What is required. Keep the wording of the records intact as you retype them, and omit every image.

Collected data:
○ ○ ○ ○ ○ ○ ○
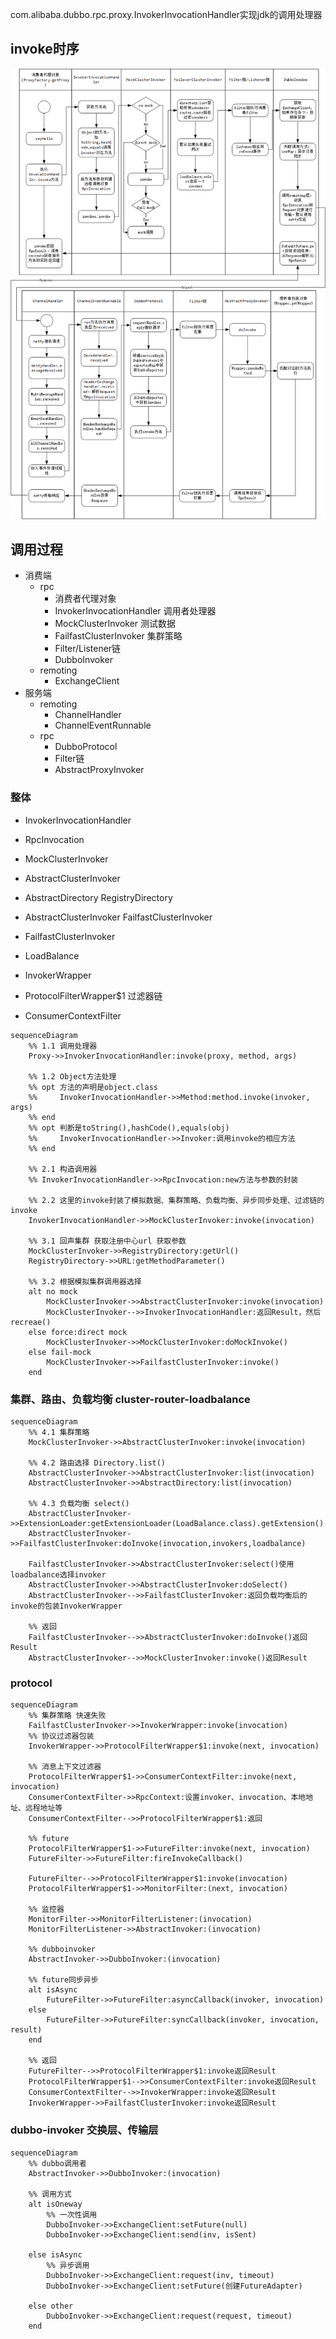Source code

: com.alibaba.dubbo.rpc.proxy.InvokerInvocationHandler实现jdk的调用处理器

## invoke时序
![invoke](../../../img/dubbo-consumer-invoke-provider.png)

## 调用过程
* 消费端
  * rpc
    - 消费者代理对象
    - InvokerInvocationHandler 调用者处理器
    - MockClusterInvoker  测试数据
    - FailfastClusterInvoker 集群策略
    - Filter/Listener链
    - DubboInvoker
  * remoting
    - ExchangeClient
* 服务端
  * remoting
    - ChannelHandler
    - ChannelEventRunnable
  * rpc
    - DubboProtocol
    - Filter链
    - AbstractProxyInvoker

### 整体
* InvokerInvocationHandler
* RpcInvocation
* MockClusterInvoker
* AbstractClusterInvoker
* AbstractDirectory RegistryDirectory
* AbstractClusterInvoker FailfastClusterInvoker
* FailfastClusterInvoker
* LoadBalance

* InvokerWrapper
* ProtocolFilterWrapper$1 过滤器链
* ConsumerContextFilter

```mermaid
sequenceDiagram
    %% 1.1 调用处理器
    Proxy->>InvokerInvocationHandler:invoke(proxy, method, args)
    
    %% 1.2 Object方法处理
    %% opt 方法的声明是object.class
    %%     InvokerInvocationHandler->>Method:method.invoke(invoker, args)
    %% end
    %% opt 判断是toString(),hashCode(),equals(obj)
    %%     InvokerInvocationHandler->>Invoker:调用invoke的相应方法
    %% end
    
    %% 2.1 构造调用器
    %% InvokerInvocationHandler->>RpcInvocation:new方法与参数的封装
    
    %% 2.2 这里的invoke封装了模拟数据、集群策略、负载均衡、异步同步处理、过滤链的invoke
    InvokerInvocationHandler->>MockClusterInvoker:invoke(invocation)
    
    %% 3.1 回声集群 获取注册中心url 获取参数
    MockClusterInvoker->>RegistryDirectory:getUrl()
    RegistryDirectory->>URL:getMethodParameter()
    
    %% 3.2 根据模拟集群调用器选择
    alt no mock
        MockClusterInvoker->>AbstractClusterInvoker:invoke(invocation)
        MockClusterInvoker-->>InvokerInvocationHandler:返回Result，然后recreae()
    else force:direct mock
        MockClusterInvoker->>MockClusterInvoker:doMockInvoke()
    else fail-mock
        MockClusterInvoker->>FailfastClusterInvoker:invoke()
    end 
```

### 集群、路由、负载均衡 cluster-router-loadbalance
```mermaid
sequenceDiagram
    %% 4.1 集群策略
    MockClusterInvoker->>AbstractClusterInvoker:invoke(invocation)
    
    %% 4.2 路由选择 Directory.list()
    AbstractClusterInvoker->>AbstractClusterInvoker:list(invocation)
    AbstractClusterInvoker->>AbstractDirectory:list(invocation)
    
    %% 4.3 负载均衡 select()
    AbstractClusterInvoker->>ExtensionLoader:getExtensionLoader(LoadBalance.class).getExtension()
    AbstractClusterInvoker->>FailfastClusterInvoker:doInvoke(invocation,invokers,loadbalance)
    
    FailfastClusterInvoker->>AbstractClusterInvoker:select()使用loadbalance选择invoker
    AbstractClusterInvoker->>AbstractClusterInvoker:doSelect()
    AbstractClusterInvoker-->>FailfastClusterInvoker:返回负载均衡后的invoke的包装InvokerWrapper
    
    %% 返回
    FailfastClusterInvoker-->>AbstractClusterInvoker:doInvoke()返回Result
    AbstractClusterInvoker-->>MockClusterInvoker:invoke()返回Result
```

### protocol

```mermaid
sequenceDiagram
    %% 集群策略 快速失败
    FailfastClusterInvoker->>InvokerWrapper:invoke(invocation)
    %% 协议过滤器包装
    InvokerWrapper->>ProtocolFilterWrapper$1:invoke(next, invocation)
    
    %% 消息上下文过滤器
    ProtocolFilterWrapper$1->>ConsumerContextFilter:invoke(next, invocation)
    ConsumerContextFilter->>RpcContext:设置invoker、invocation、本地地址、远程地址等
    ConsumerContextFilter-->>ProtocolFilterWrapper$1:返回
    
    %% future
    ProtocolFilterWrapper$1->>FutureFilter:invoke(next, invocation)
    FutureFilter->>FutureFilter:fireInvokeCallback()

    FutureFilter-->>ProtocolFilterWrapper$1:invoke(invocation)
    ProtocolFilterWrapper$1->>MonitorFilter:(next, invocation)
    
    %% 监控器
    MonitorFilter->>MonitorFilterListener:(invocation)
    MonitorFilterListener->>AbstractInvoker:(invocation)

    %% dubboinvoker
    AbstractInvoker->>DubboInvoker:(invocation)
    
    %% future同步异步
    alt isAsync
        FutureFilter->>FutureFilter:asyncCallback(invoker, invocation)
    else
        FutureFilter->>FutureFilter:syncCallback(invoker, invocation, result)
    end

    %% 返回
    FutureFilter-->>ProtocolFilterWrapper$1:invoke返回Result
    ProtocolFilterWrapper$1-->>ConsumerContextFilter:invoke返回Result
    ConsumerContextFilter-->>InvokerWrapper:invoke返回Result
    InvokerWrapper->>FailfastClusterInvoker:invoke返回Result
```

### dubbo-invoker 交换层、传输层

```mermaid
sequenceDiagram
    %% dubbo调用者
    AbstractInvoker->>DubboInvoker:(invocation)
    
    %% 调用方式
    alt isOneway
        %% 一次性调用
        DubboInvoker->>ExchangeClient:setFuture(null)
        DubboInvoker->>ExchangeClient:send(inv, isSent)
        
    else isAsync
        %% 异步调用
        DubboInvoker->>ExchangeClient:request(inv, timeout)
        DubboInvoker->>ExchangeClient:setFuture(创建FutureAdapter)
        
    else other
        DubboInvoker->>ExchangeClient:request(request, timeout)
    end
```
○ ○ ○ ○ ○ ○ ○
Response area.
Source code

: com.alibaba.dubbo.rpc.proxy.InvokerInvocationHandler实现jdk的调用处理器

## invoke时序
![invoke](../../../img/dubbo-consumer-invoke-provider.png)

## 调用过程
* 消费端
  * rpc
    - 消费者代理对象
    - InvokerInvocationHandler 调用者处理器
    - MockClusterInvoker  测试数据
    - FailfastClusterInvoker 集群策略
    - Filter/Listener链
    - DubboInvoker
  * remoting
    - ExchangeClient
* 服务端
  * remoting
    - ChannelHandler
    - ChannelEventRunnable
  * rpc
    - DubboProtocol
    - Filter链
    - AbstractProxyInvoker

### 整体
* InvokerInvocationHandler
* RpcInvocation
* MockClusterInvoker
* AbstractClusterInvoker
* AbstractDirectory RegistryDirectory
* AbstractClusterInvoker FailfastClusterInvoker
* FailfastClusterInvoker
* LoadBalance

* InvokerWrapper
* ProtocolFilterWrapper$1 过滤器链
* ConsumerContextFilter

```mermaid
sequenceDiagram
    %% 1.1 调用处理器
    Proxy->>InvokerInvocationHandler:invoke(proxy, method, args)
    
    %% 1.2 Object方法处理
    %% opt 方法的声明是object.class
    %%     InvokerInvocationHandler->>Method:method.invoke(invoker, args)
    %% end
    %% opt 判断是toString(),hashCode(),equals(obj)
    %%     InvokerInvocationHandler->>Invoker:调用invoke的相应方法
    %% end
    
    %% 2.1 构造调用器
    %% InvokerInvocationHandler->>RpcInvocation:new方法与参数的封装
    
    %% 2.2 这里的invoke封装了模拟数据、集群策略、负载均衡、异步同步处理、过滤链的invoke
    InvokerInvocationHandler->>MockClusterInvoker:invoke(invocation)
    
    %% 3.1 回声集群 获取注册中心url 获取参数
    MockClusterInvoker->>RegistryDirectory:getUrl()
    RegistryDirectory->>URL:getMethodParameter()
    
    %% 3.2 根据模拟集群调用器选择
    alt no mock
        MockClusterInvoker->>AbstractClusterInvoker:invoke(invocation)
        MockClusterInvoker-->>InvokerInvocationHandler:返回Result，然后recreae()
    else force:direct mock
        MockClusterInvoker->>MockClusterInvoker:doMockInvoke()
    else fail-mock
        MockClusterInvoker->>FailfastClusterInvoker:invoke()
    end 
```

### 集群、路由、负载均衡 cluster-router-loadbalance
```mermaid
sequenceDiagram
    %% 4.1 集群策略
    MockClusterInvoker->>AbstractClusterInvoker:invoke(invocation)
    
    %% 4.2 路由选择 Directory.list()
    AbstractClusterInvoker->>AbstractClusterInvoker:list(invocation)
    AbstractClusterInvoker->>AbstractDirectory:list(invocation)
    
    %% 4.3 负载均衡 select()
    AbstractClusterInvoker->>ExtensionLoader:getExtensionLoader(LoadBalance.class).getExtension()
    AbstractClusterInvoker->>FailfastClusterInvoker:doInvoke(invocation,invokers,loadbalance)
    
    FailfastClusterInvoker->>AbstractClusterInvoker:select()使用loadbalance选择invoker
    AbstractClusterInvoker->>AbstractClusterInvoker:doSelect()
    AbstractClusterInvoker-->>FailfastClusterInvoker:返回负载均衡后的invoke的包装InvokerWrapper
    
    %% 返回
    FailfastClusterInvoker-->>AbstractClusterInvoker:doInvoke()返回Result
    AbstractClusterInvoker-->>MockClusterInvoker:invoke()返回Result
```

### protocol

```mermaid
sequenceDiagram
    %% 集群策略 快速失败
    FailfastClusterInvoker->>InvokerWrapper:invoke(invocation)
    %% 协议过滤器包装
    InvokerWrapper->>ProtocolFilterWrapper$1:invoke(next, invocation)
    
    %% 消息上下文过滤器
    ProtocolFilterWrapper$1->>ConsumerContextFilter:invoke(next, invocation)
    ConsumerContextFilter->>RpcContext:设置invoker、invocation、本地地址、远程地址等
    ConsumerContextFilter-->>ProtocolFilterWrapper$1:返回
    
    %% future
    ProtocolFilterWrapper$1->>FutureFilter:invoke(next, invocation)
    FutureFilter->>FutureFilter:fireInvokeCallback()

    FutureFilter-->>ProtocolFilterWrapper$1:invoke(invocation)
    ProtocolFilterWrapper$1->>MonitorFilter:(next, invocation)
    
    %% 监控器
    MonitorFilter->>MonitorFilterListener:(invocation)
    MonitorFilterListener->>AbstractInvoker:(invocation)

    %% dubboinvoker
    AbstractInvoker->>DubboInvoker:(invocation)
    
    %% future同步异步
    alt isAsync
        FutureFilter->>FutureFilter:asyncCallback(invoker, invocation)
    else
        FutureFilter->>FutureFilter:syncCallback(invoker, invocation, result)
    end

    %% 返回
    FutureFilter-->>ProtocolFilterWrapper$1:invoke返回Result
    ProtocolFilterWrapper$1-->>ConsumerContextFilter:invoke返回Result
    ConsumerContextFilter-->>InvokerWrapper:invoke返回Result
    InvokerWrapper->>FailfastClusterInvoker:invoke返回Result
```

### dubbo-invoker 交换层、传输层

```mermaid
sequenceDiagram
    %% dubbo调用者
    AbstractInvoker->>DubboInvoker:(invocation)
    
    %% 调用方式
    alt isOneway
        %% 一次性调用
        DubboInvoker->>ExchangeClient:setFuture(null)
        DubboInvoker->>ExchangeClient:send(inv, isSent)
        
    else isAsync
        %% 异步调用
        DubboInvoker->>ExchangeClient:request(inv, timeout)
        DubboInvoker->>ExchangeClient:setFuture(创建FutureAdapter)
        
    else other
        DubboInvoker->>ExchangeClient:request(request, timeout)
    end
```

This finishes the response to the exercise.